Dormitories weren’t the only Tiger Stadium innovation in the 1930s. If Tulane helped motivate LSU to build the stadium in the first place, scheduling conflicts with that school’s football games would be the primary driver for outdoor lighting. Nighttime sporting events were all but unheard of at the time, but LSU (following Loyola’s lead) erected towers of lights 50 feet high on the east and west sides of the stadium. The lights were designed specially to illuminate the field while remaining sufficiently diffuse so as not to annoy spectators. The mid ’30s also saw the installation of an electronic scoreboard, which was just about the height of sports technology at the time, allowing such information as time, quarter, lineups, penalties, ball position, downs and yardage to be posted for all to see.

In 1936, with the completion of the dorm seating and the north side addition of “horseshoe” seating (and more dormitories yet, this time for 1,200 students), Tiger Stadium became the largest football stadium in the South, able to seat 44,000 spectators. The Works Progress Administration, started by President Roosevelt to bring about an end to the Great Depression, kicked in 55% of the costs; LSU covered the remainder. Another Governor Long — Huey’s brother, Earl — later made “closing the horseshoe” a campaign issue. Again, dormitories featured prominently and formed the foundation of the 30,000-seat expansion.

Across 50 years and ending in the late 1980s, hundreds of thousands of students lived in Tiger Stadium. As recently as the early 2000s, signage remained throughout the stadium indicating student housing within Death Valley, and over 500 windows still surrounding the stadium stand as a testament to the place where students worked hard — and played harder.


If the history of Tiger Stadium is one of relentless expansion, national trends suggest that its future is one of contraction. “Tiger Stadium is one of the unusual stadiums that expanded over time,” says Dr. Seifried. “If you look at the Pac-12 Conference, a lot of them are now shrinking their football facilities, changing their seating configurations to have fewer seats, but more amenities.” This includes things such as new concession stands and better restrooms to meet consumer demand. Dr. Seifried says that in the future, he wouldn’t be shocked to see the university do something with the north end zone, assuming engineers can overcome the problem of North Stadium Drive. (An expansion or major renovation would obstruct or eliminate that key road, which is the only real access roadway to the Pete Maravich Assembly Center, and absolutely necessary for such things as TV trucks.)
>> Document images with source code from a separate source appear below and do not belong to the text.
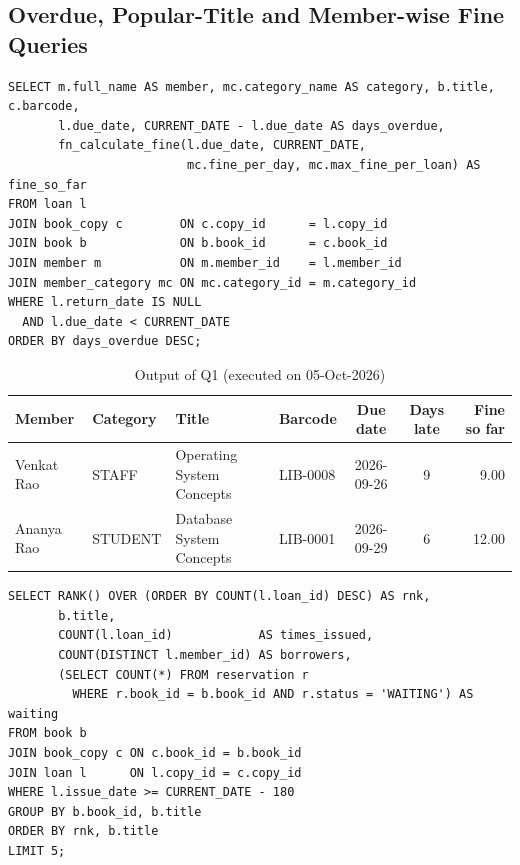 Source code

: \documentclass[11pt,a4paper]{report}
\begin{document}
\subsection{Overdue, Popular-Title and Member-wise Fine Queries}
\label{sec:queries}
\begin{lstlisting}[caption={Q1 -- Overdue books with the fine accrued so far}, label={lst:q1}]
SELECT m.full_name AS member, mc.category_name AS category, b.title, c.barcode,
       l.due_date, CURRENT_DATE - l.due_date AS days_overdue,
       fn_calculate_fine(l.due_date, CURRENT_DATE,
                         mc.fine_per_day, mc.max_fine_per_loan) AS fine_so_far
FROM loan l
JOIN book_copy c        ON c.copy_id      = l.copy_id
JOIN book b             ON b.book_id      = c.book_id
JOIN member m           ON m.member_id    = l.member_id
JOIN member_category mc ON mc.category_id = m.category_id
WHERE l.return_date IS NULL
  AND l.due_date < CURRENT_DATE
ORDER BY days_overdue DESC;
\end{lstlisting}

\begin{table}[H]
    \centering
    \caption{Output of Q1 (executed on 05-Oct-2026)}
    \scriptsize
    \begin{tabular}{|l|l|l|l|c|c|r|}
        \hline
        \textbf{Member} & \textbf{Category} & \textbf{Title} & \textbf{Barcode} & \textbf{Due date} & \textbf{Days late} & \textbf{Fine so far} \\ \hline
        Venkat Rao & STAFF & Operating System Concepts & LIB-0008 & 2026-09-26 & 9 & 9.00 \\ \hline
        Ananya Rao & STUDENT & Database System Concepts & LIB-0001 & 2026-09-29 & 6 & 12.00 \\ \hline
    \end{tabular}
\end{table}

\begin{lstlisting}[caption={Q2 -- Most popular titles in the last 180 days}, label={lst:q2}]
SELECT RANK() OVER (ORDER BY COUNT(l.loan_id) DESC) AS rnk,
       b.title,
       COUNT(l.loan_id)            AS times_issued,
       COUNT(DISTINCT l.member_id) AS borrowers,
       (SELECT COUNT(*) FROM reservation r
         WHERE r.book_id = b.book_id AND r.status = 'WAITING') AS waiting
FROM book b
JOIN book_copy c ON c.book_id = b.book_id
JOIN loan l      ON l.copy_id = c.copy_id
WHERE l.issue_date >= CURRENT_DATE - 180
GROUP BY b.book_id, b.title
ORDER BY rnk, b.title
LIMIT 5;
\end{lstlisting}
\end{document}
Tiger Stadium is old and enormous — the sixth-largest stadium in the world — so the expansion of amenities isn’t the only construction project in its future. Just keeping the thing standing takes enormous time, effort and money. Preservation and rehabilitation are top priorities for the school. Simple things like painting the concrete are necessary to preserve its structure, but even the replacement of those hundreds of exterior windows in recent years was a necessary investment — not because there was anything to protect on the other side of those windows (there isn’t), but because the old ones were deteriorating and taking the stadium with them. Some parts of the stadium’s plumbing, meanwhile, are almost a century old, and accessing said pipes is nearly impossible, requiring the literal demolition of stadium walls to access the pipes when leaks are discovered.

By and large, the dorm rooms in Tiger Stadium are not used today. Though some have been converted to storage closets, the rooms themselves are unfit for habitation due to the construction materials used decades ago. Still, one can’t help but think how great it would be to live on the best real estate in all the Gulf South.